Pria itu memandang jauh ke langit, kedua bola matanya tampak goyah untuk beberapa saat. Ia mengembuskan napasnya. “Ini kali pertamaku keluar dari rumah, ternyata udara pagi di taman kota menyegarkan,” jawabnya.

“Emm, benar.”

“Sejak kecil aku selalu melihat dunia sebagai ruang yang kosong, yang bisa diisi banyak hal menarik. Ibuku mengajarkan, jika kau berpikir dunia akan indah, maka semuanya akan indah pula. Aku selalu memandang langit sebagai tempat di mana harapan dan doa-doa baik akan turun.”

“Ibumu berhasil mendidikmu, Anak Muda.”

“Tapi aku kehilangannya sejak usia enam tahun. Meski demikian, aku selalu menyimpan semua kata-kata motivasinya.”

Pria itu tersenyum. “Kau hebat,” pujinya sambil menepuk-nepuk pundak Jay.

“Dulu ketika ibuku meninggalkan dunia, aku mengutuk semua hal yang ada di bawah kakiku. Aku membenci kenapa Dewa menghilangkan kebahagiaan kecilku, merenggut dunia kecilku yang berharga, kenapa kenapa dan kenapa. Aku tak bisa memaafkan semua hal yang hilang.”

Jay mengembuskan napasnya. “Aku merasa putus asa. Tapi aku ingat kata-katanya, jika kau berpikir dunia akan indah, maka dunia akan indah. Iya, mencoba memaafkan segalanya. Dunia kecil itu kembali. Bertemu orang-orang baru yang jauh lebih menyenangkan, orang-orang baru yang bisa menyayangi dan disayangi.”

“Menurutmu, jika seseorang terlambat meminta maaf atas kesalahannya, apakah ada ruang untuk dimaafkan?” tanya pria tua itu menatap nanar.

“Karena kau begitu hebat, bisa memaafkan dengan cepat,” sambungnya.

“Kata orang bijak, jangan pernah berpikir apa maafmu berguna atau tidak, yang penting kau sudah mengulurkan tangan untuk memperbaiki kesalahan itu. Jika itu aku, aku akan tetap memaafkannya. Karena sulit mengakui setiap kesalahan yang kita lakukan.”

“Kakek tua ini berharap esok akan bertemu denganmu lagi,” katanya sambil bangkit dari tempat duduk.

“Kau akan ke mana, Sonsaengnim?”

“Aku mencari toko alat musik di dekat sini. Tapi, aku tidak menemukannya meski sudah berkeliling.”

“En-Fever?” tanya Jay. “Mau aku antar? Aku juga akan ke sana untuk memperbaiki gitarku.”
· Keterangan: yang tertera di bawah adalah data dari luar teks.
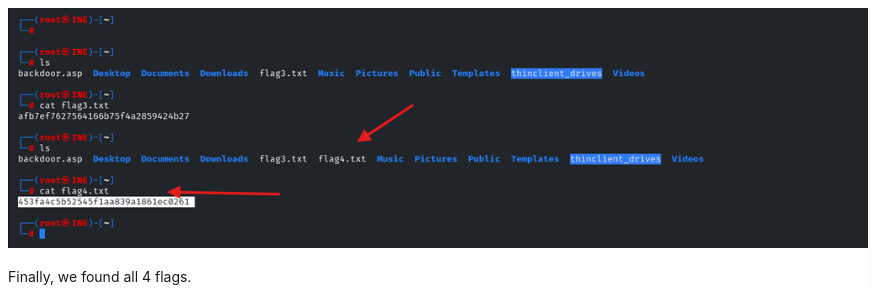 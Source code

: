 ![03a43614daa2e4a68a3a050bbbfac371.png](resources/03a43614daa2e4a68a3a050bbbfac371.png)

Finally, we found all 4 flags.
“Yah, antarkanlah kakek tua ini.” Ia berseri.

“Mari,” katanya.

***

Pintu kaca terbuka, Jay berjalan di depan pria tua tersebut. Ia menggulirkan kedua bola matanya mencari Sunoo, dan laki-laki itu tengah berdiri di balik rak CD lagu-lagu barat klasik.

“Pagi, Oppa!” sapa Eun-Chae yang berdiri di dekat meja kasir.

“Pagi juga.”

“Eh, Hyung?” lontar Sunoo sedikit terkejut ketika ia menoleh.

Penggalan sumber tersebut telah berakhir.